*What is being asked:* What lines below hold the string "execution"? Copy them all.

■ ■ ■ ■

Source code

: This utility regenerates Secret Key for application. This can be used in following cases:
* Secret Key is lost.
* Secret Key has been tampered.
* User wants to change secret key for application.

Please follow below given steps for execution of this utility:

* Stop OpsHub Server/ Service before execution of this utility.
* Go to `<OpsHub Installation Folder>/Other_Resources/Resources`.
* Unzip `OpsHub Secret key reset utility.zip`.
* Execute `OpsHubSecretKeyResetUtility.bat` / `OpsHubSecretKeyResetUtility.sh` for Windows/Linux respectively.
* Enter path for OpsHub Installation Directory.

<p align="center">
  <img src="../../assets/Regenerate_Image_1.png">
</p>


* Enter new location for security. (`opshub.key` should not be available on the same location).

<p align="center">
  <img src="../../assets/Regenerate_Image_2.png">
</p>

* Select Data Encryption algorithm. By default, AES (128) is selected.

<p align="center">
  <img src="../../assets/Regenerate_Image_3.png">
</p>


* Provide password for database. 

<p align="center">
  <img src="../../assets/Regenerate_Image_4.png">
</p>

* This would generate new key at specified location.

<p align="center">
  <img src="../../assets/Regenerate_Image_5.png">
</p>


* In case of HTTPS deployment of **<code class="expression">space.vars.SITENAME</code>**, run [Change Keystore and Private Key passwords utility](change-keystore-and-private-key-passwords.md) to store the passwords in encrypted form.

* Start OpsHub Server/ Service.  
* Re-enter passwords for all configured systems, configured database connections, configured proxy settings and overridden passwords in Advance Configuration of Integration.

■ ■ ■ ■

*Solution to this task:*
Please follow below given steps for execution of this utility:
* Stop OpsHub Server/ Service before execution of this utility.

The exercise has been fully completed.